È vero che l’autonomia, chiesta da Lombardia, Veneto ed Emilia Romagna, è contenuta nella Costituzione della Repubblica, ma quando fu redatta la “Carta” si pensava ad un Paese coeso, di uguali! Giammai una realtà così diversa come quella attuale che contempla territori ricchi e altri poveri. Quell’autonomia viene sollecitata da tre regioni con un tasso di benessere elevato, frutto oltre che dall’essere amministrate bene, anche dall’aver potuto godere di consistenti aiuti di Stato che, invece, non sono stati mai possibili per la realizzazione di grandi opere nel Mezzogiorno, disamministrato a causa di un sistema connivente che ha consentito che venissero distratte, o comunque non utilizzate e quindi restituite, le somme per opere mai realizzate.
Il Ponte sullo Stretto di Messina, il cui progetto è vecchio di circa ottanta anni, che avrebbe aiutato le economie di due grandi regioni a crescere, è stato boicottato fino ad essere cancellato dalle priorità del Paese perché considerato un’opera inutile. Oggi, invece, si parla di TAV nonostante i risultati dell’esame “costi-benefici” dicano di non realizzarlo. Ma interessa al Nord, dove i gruppi di pressione riescono ad influenzare le istituzioni sempre pronti ad ubbidire ai detentori del grande capitale.

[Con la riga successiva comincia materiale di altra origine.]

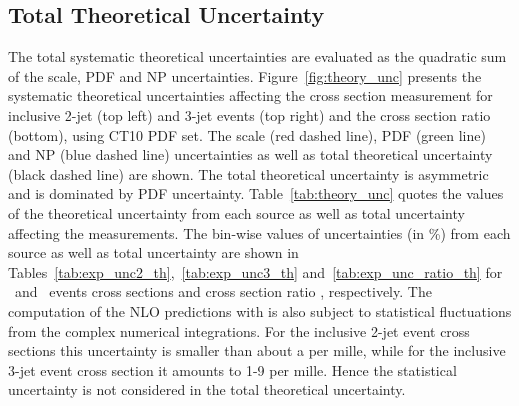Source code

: \subsection{Total Theoretical Uncertainty}
The total systematic theoretical uncertainties are evaluated as the quadratic sum of the scale, PDF and NP uncertainties. Figure~\ref{fig:theory_unc} presents the systematic theoretical uncertainties affecting the cross section measurement for inclusive 2-jet (top left) and 3-jet events (top right) and the cross section ratio \ratio (bottom), using CT10 PDF set. The scale (red dashed line), PDF (green line) and NP (blue dashed line) uncertainties as well as total theoretical uncertainty (black dashed line) are shown. The total theoretical uncertainty is asymmetric and is dominated by PDF uncertainty. Table~\ref{tab:theory_unc} quotes the values of the theoretical uncertainty from each source as well as total uncertainty affecting the measurements. The bin-wise values of uncertainties (in \%) from each source as well as total uncertainty are shown in Tables~\ref{tab:exp_unc2_th},~\ref{tab:exp_unc3_th} and~\ref{tab:exp_unc_ratio_th} for \njt~and \njth~events cross sections and cross section ratio \ratio, respectively. The computation of the NLO predictions with \NLOJETPP is also subject to statistical fluctuations from the complex numerical integrations. For the inclusive 2-jet event cross sections this uncertainty is smaller than about a per mille, while for the inclusive 3-jet event cross section it amounts to 1-9 per mille. Hence the statistical uncertainty is not considered in the total theoretical uncertainty.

Il sospetto è che “l’autonomia differenziata” sia un pretesto, il primo passo per rafforzare la divisione del Paese in modo da farla finita con il “regionalismo equo e solidale”. Anche questo giustifica la rivolta della Scuola; che presidi, insegnanti, studenti, personale non insegnante e sindacati dissentano con forza dalla “trovata” del ministro dell’Istruzione, il quale dovrebbe responsabilmente lasciare l’incarico considerato che da Roma in giù non gli viene riconosciuta più la credibilità di cui ha bisogno. Né sono sufficienti le scuse; purtroppo per lui, e per chi gliele ha suggerite, esse non hanno la forza per cancellare le parole. Il fatto rimane in tutta la sua deplorevole portata e pesa sul Governo. Il ministro Bussetti ha reso pubblico il suo pregiudizio, gratuito, sulla Scuola del Sud dimostrando di non essere a conoscenza dell’impegno e del sacrificio del personale scolastico, degli studenti e delle famiglie. È giusto pertanto che ne paghi le conseguenze.